我盯着老太太,脑子嗡嗡响。
“你说什么?”我嗓子发紧,“你再说一遍。”
“你娘是我杀的。”她声音很平静,像在说今天天气不错,“我让人在她的药里下了东西。”
“为什么?”我攥紧拳头,“她不是你最信任的人吗?她不是你的暗棋吗?”
“是啊。”老太太叹了口气,“可她知道了不该知道的事。”
“什么事?”
“军饷。”她说,“你娘查到了军饷案的真相。”
“什么真相?”
“那批军饷,”老太太看着我,“是被侯府的人私吞了。”
“谁?”
“我。”
我愣住了。
“你?”
“对。”她说,“我让人挪用了那批军饷,用来填补侯府的亏空。”
“那顾衍的父亲——”
“他是替罪羊。”老太太说,“我知道是他押送军饷,故意让他背锅。”
“你害死了他?”
“是。”
“那你为什么还要杀我娘?”我说,“她不是帮你办事的吗?”
“因为她心软了。”老太太说,“她查到真相后,想让我自首。”
“自首?”
“对。”老太太说,“她说她不能看着我错下去。”
“所以你就杀了她?”
“是。”
我真服了。
“那你现在告诉我这些,”我说,“是想让我也死?”
“不是。”
“那你为什么?”
“因为,”老太太说,“我想让你恨我。”
“恨你?”
“对。”她说,“恨我,你就能活下去。”
“什么意思?”
“你娘临死前给我留了一封信。”老太太说,“她说,让我好好照顾你。”
“那你——”
“可我做不到。”她说,“我每次看到你,都想起她。”
“所以你就想让我恨你?”
“对。”她说,“恨我,你就不会心软。”
“心软什么?”
“心软放过我。”老太太说,“我老了,活不了几年了。可你还有大半辈子。”
“你想让我报仇?”
“对。”她说,“这样你就能活下去。”
你逗我呢?
“那顾衍呢?”我说,“他知道这些吗?”
“不知道。”老太太说,“他只知道他爹是被冤枉的,但不知道是我做的。”
“那你为什么不告诉他?”
“因为,”她说,“我想留着你。
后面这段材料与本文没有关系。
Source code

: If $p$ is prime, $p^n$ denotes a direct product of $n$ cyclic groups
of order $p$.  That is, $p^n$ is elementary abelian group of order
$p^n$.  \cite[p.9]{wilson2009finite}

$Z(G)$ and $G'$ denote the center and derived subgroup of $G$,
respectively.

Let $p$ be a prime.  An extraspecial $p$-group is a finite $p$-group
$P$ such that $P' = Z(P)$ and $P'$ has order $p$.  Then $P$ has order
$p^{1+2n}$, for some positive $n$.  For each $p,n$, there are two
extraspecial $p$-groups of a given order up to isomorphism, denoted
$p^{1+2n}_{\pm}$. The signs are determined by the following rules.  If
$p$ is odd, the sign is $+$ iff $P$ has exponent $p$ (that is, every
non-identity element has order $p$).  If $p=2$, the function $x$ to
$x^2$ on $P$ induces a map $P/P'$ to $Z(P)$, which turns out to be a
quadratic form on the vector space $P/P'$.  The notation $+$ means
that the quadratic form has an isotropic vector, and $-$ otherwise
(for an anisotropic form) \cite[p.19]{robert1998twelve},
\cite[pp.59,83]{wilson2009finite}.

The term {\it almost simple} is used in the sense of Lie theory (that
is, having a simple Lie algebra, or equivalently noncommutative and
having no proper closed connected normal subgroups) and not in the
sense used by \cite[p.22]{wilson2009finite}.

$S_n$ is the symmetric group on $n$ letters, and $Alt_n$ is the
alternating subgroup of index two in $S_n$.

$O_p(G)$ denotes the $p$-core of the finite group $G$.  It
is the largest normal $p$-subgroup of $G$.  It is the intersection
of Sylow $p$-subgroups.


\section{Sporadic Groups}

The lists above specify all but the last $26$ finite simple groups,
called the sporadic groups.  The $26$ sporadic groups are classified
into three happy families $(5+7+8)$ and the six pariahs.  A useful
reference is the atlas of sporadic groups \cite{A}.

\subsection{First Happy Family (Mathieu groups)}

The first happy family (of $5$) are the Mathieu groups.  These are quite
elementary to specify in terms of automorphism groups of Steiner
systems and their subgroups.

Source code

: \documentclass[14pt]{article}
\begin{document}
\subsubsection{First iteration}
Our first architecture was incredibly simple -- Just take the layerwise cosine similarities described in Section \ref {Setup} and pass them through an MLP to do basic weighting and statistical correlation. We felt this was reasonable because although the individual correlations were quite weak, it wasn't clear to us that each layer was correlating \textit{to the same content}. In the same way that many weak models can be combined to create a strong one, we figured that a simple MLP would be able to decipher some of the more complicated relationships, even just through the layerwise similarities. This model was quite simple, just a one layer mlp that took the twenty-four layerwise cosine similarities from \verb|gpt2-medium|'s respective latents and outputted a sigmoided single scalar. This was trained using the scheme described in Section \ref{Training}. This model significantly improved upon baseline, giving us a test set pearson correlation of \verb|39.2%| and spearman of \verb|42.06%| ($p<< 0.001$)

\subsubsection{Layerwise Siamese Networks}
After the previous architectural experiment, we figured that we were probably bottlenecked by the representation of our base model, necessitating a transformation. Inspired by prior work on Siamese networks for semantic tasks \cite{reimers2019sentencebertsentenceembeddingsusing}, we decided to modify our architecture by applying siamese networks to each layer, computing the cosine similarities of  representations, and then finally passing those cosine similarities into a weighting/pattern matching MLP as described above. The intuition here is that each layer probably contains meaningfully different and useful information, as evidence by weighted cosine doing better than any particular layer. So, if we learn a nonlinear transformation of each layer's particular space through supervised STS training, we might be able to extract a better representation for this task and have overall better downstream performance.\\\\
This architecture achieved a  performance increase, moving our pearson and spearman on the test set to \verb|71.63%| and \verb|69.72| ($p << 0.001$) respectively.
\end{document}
”
“留着我?”
“对。”她说,“留着你,让他恨我。”
“恨你?”
“对。”她说,“这样他就不会杀你。”
我脑子里一片混乱。
“所以,”我说,“你一直在保护我?”
“算是吧。”老太太说,“虽然我杀了你娘。”
“那你现在告诉我这些,”我说,“是因为你终于舍得让我报仇了?”
“不是。”她说,“是因为我快死了。”
“什么?”
“我得了病。”她说,“大夫说,我活不过三个月。”
我愣住了。
“所以,”她说,“我想在死之前,把真相告诉你。”
“为什么?”
“因为,”她说,“我不想带着秘密进棺材。”
“那你就不怕我杀了你?”
“怕。”她说,“可我怕你活不下去。”
我看着她,突然不知道该说什么。
“你走吧。”老太太说,“记住,你娘是我杀的。”
“然后呢?”
“然后,”她说,“好好活着。”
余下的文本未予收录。